I was interviewing Mabel Smith in her large, airy farmhouse. She's a sensible, duty-minded woman, who likes to get involved in community affairs. Married in January of '39, she spent the war time coming up weekends in the summer to Rhode Island by train and raising three children.
I can remember being here in Matunuck at Labor Day time when the Germans marched into Poland. I was very aware of the buildup, and of the fear of war that people had. In the summer of '37 I took a trip to Europe, and went to Austria. People there were very enthusiastic about Hitler, but you did wonder. Oh, they were for Hitler, they were. He encouraged young people to have great pride in the Aryan race and in the German nation, and he encouraged all sorts of athletic disciplines, the great strong Germanic, the master race, as he called it. Oh, it was a little scary even then. I didn't know too much about the anti-Semitism, but I was aware of it. I knew it was part of Hitler's build-up, and his policy. I can remember when Chamberlain made his agreement, and sort of sold out the Czechoslovakian Sudetenland. That made a great many people uneasy. He said he was getting peace for our times, but you felt that it couldn't last.
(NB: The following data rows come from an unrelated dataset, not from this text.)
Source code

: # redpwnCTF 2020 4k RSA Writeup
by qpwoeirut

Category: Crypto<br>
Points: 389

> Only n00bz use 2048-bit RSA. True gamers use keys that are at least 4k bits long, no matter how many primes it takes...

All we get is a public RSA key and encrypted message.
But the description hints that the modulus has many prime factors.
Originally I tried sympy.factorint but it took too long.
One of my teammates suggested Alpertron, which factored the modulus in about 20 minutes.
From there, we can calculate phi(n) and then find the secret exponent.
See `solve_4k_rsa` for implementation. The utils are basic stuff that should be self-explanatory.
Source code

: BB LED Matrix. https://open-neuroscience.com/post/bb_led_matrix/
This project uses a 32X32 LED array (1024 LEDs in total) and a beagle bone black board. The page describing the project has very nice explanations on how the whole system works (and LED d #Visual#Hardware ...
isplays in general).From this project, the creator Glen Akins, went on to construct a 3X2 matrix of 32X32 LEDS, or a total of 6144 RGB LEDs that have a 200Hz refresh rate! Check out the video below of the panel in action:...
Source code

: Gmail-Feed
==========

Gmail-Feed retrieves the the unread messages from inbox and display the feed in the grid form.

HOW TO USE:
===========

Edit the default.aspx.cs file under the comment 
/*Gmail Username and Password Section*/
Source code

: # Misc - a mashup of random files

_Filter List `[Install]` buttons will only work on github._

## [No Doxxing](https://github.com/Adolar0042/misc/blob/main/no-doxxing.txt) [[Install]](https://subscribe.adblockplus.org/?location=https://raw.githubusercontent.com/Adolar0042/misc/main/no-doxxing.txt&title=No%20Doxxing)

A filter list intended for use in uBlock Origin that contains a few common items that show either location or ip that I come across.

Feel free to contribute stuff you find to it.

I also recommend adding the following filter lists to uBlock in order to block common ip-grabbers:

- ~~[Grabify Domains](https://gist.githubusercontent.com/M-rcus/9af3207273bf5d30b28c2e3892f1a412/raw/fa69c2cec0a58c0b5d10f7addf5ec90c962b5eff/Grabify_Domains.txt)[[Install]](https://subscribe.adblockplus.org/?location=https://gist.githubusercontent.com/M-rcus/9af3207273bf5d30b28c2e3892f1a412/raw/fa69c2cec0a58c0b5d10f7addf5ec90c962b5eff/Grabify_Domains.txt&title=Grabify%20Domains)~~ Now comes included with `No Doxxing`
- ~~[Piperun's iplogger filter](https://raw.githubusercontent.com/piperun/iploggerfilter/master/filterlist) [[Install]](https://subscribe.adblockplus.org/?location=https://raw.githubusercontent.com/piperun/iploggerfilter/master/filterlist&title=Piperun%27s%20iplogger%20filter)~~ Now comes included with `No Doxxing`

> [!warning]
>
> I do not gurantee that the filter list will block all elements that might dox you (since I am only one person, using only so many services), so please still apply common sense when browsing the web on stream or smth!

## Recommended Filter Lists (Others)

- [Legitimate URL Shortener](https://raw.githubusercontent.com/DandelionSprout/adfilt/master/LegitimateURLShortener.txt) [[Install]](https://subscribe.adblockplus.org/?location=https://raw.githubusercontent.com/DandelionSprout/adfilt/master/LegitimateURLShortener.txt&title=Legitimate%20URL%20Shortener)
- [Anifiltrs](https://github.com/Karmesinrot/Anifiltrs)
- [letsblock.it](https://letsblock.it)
After the war in Europe started, we were constantly talking about whether America would be drawn into the war, and just what we should do. Once things had gotten further along, we felt very definitely that we were doing the right thing by going in. Some people didn't agree with that, they felt that maybe Hitler had the right idea of how to run a country. But I didn't ever feel that way. I did feel that war was wrong, and wished that we could stay out of it. But then, when it got beyond a certain point, I rather wholeheartedly supported it.
My husband was in the textile business. He didn't go into the service because textile manufacturing was considered a strategic industry. They felt that those who had management jobs in these big companies that were completely converted to government production were doing something more important than going in the service. He always did feel a bit badly about that, whether some people thought he was shirking. My three brothers-in-law (my sisters' husbands) were in the service, so you had a little funny feeling about that.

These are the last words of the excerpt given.